Because the descendants of the 1492 folks got to "share ancestors" when they met up in 1492 and beyond. As a result of occasional interbreeding in the 500 years since then, there are few, if any, 100% purebred "Native Americans" left, most if not all have at least a drop of European ancestry in their genes, and as a result have all the same zillions of great-great-great-etc.-grandparents as any/all Europeans who have ever had kids with a Native American, ALONG WITH all their original Native American ancestors. ...and don't forget the Vikings who allegedly paid a visit to North America before 1492, and probably got friendly with the natives.
It's an ancestral version of the STD warning: When you sleep with someone, you sleep with everyone they've ever slept with, and everyone *they've* ever slept with, etc. etc. etc. "Ancestor sharing" grows at an exponential rate across time.
As mentioned in other posts, there probably are some isolated pockets of people who really don't "intercross" with the world population until you go back a LOT farther, but for most people in most places, there's been a hell of a lot of mixing of lineages.
The Bible goes through a lot of trouble to try to show that Jesus was the offspring of King David through Joseph, but...

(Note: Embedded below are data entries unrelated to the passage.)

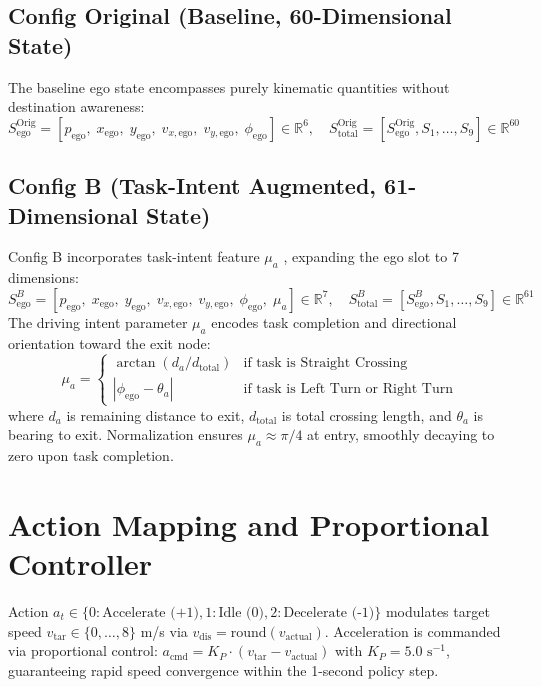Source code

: \subsection{Config Original (Baseline, 60-Dimensional State)}
The baseline ego state encompasses purely kinematic quantities without destination awareness:
\begin{equation}
    S_{\text{ego}}^{\text{Orig}} = [p_{\text{ego}}, \; x_{\text{ego}}, \; y_{\text{ego}}, \; v_{x,\text{ego}}, \; v_{y,\text{ego}}, \; \phi_{\text{ego}}] \in \mathbb{R}^6, \quad S_{\text{total}}^{\text{Orig}} = [S_{\text{ego}}^{\text{Orig}}, S_1, \dots, S_9] \in \mathbb{R}^{60}
\end{equation}

\subsection{Config B (Task-Intent Augmented, 61-Dimensional State)}
Config B incorporates task-intent feature $\mu_a$ \cite{xiao2024decision}, expanding the ego slot to 7 dimensions:
\begin{equation}
    S_{\text{ego}}^{B} = [p_{\text{ego}}, \; x_{\text{ego}}, \; y_{\text{ego}}, \; v_{x,\text{ego}}, \; v_{y,\text{ego}}, \; \phi_{\text{ego}}, \; \mu_a] \in \mathbb{R}^7, \quad S_{\text{total}}^{B} = [S_{\text{ego}}^{B}, S_1, \dots, S_9] \in \mathbb{R}^{61}
\end{equation}
The driving intent parameter $\mu_a$ encodes task completion and directional orientation toward the exit node:
\begin{equation}
    \mu_a = \begin{cases}
        \arctan\left(d_a / d_{\text{total}}\right) & \text{if task is Straight Crossing} \\
        |\phi_{\text{ego}} - \theta_a| & \text{if task is Left Turn or Right Turn}
    \end{cases}
    \label{eq:mu_a}
\end{equation}
where $d_a$ is remaining distance to exit, $d_{\text{total}}$ is total crossing length, and $\theta_a$ is bearing to exit. Normalization ensures $\mu_a \approx \pi/4$ at entry, smoothly decaying to zero upon task completion.

\vspace{-0.2cm}
\section{Action Mapping and Proportional Controller}
Action $a_t \in \{0: \text{Accelerate (+1)}, 1: \text{Idle (0)}, 2: \text{Decelerate (-1)}\}$ modulates target speed $v_{\text{tar}} \in \{0, \dots, 8\}$ m/s via $v_{\text{dis}} = \text{round}(v_{\text{actual}})$. Acceleration is commanded via proportional control: $a_{\text{cmd}} = K_P \cdot (v_{\text{tar}} - v_{\text{actual}})$ with $K_P = 5.0\text{ s}^{-1}$, guaranteeing rapid speed convergence within the 1-second policy step.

Putting it another way: you have two parents, 4 grandparents, 8 great-grandparents (etc). Go back far enough and pick ANY individual human, and there's a decent chance that he appears in the family tree of ALL current humans. This does not imply that at that point in the past there was only one human
I found that out by doing genealogy.
Not true. The Vikings came to North America long before 1492, and possibly the Irish. Some have conjectured that the Polynesians also migrated to South America. There has even been speculation that the Phonecians made it over here.
You might consider sourcing things that you post.
At this point, you appear to be the Clown Prince of Historical facts from this point.
Show me the money!
That's what happens when you simply 'calculate' the LCA without considering all the isolated populations during that last few (10s) thousand years. The Y chrom. Adam and mtDNA Eve as calculated are better 'best guesses'.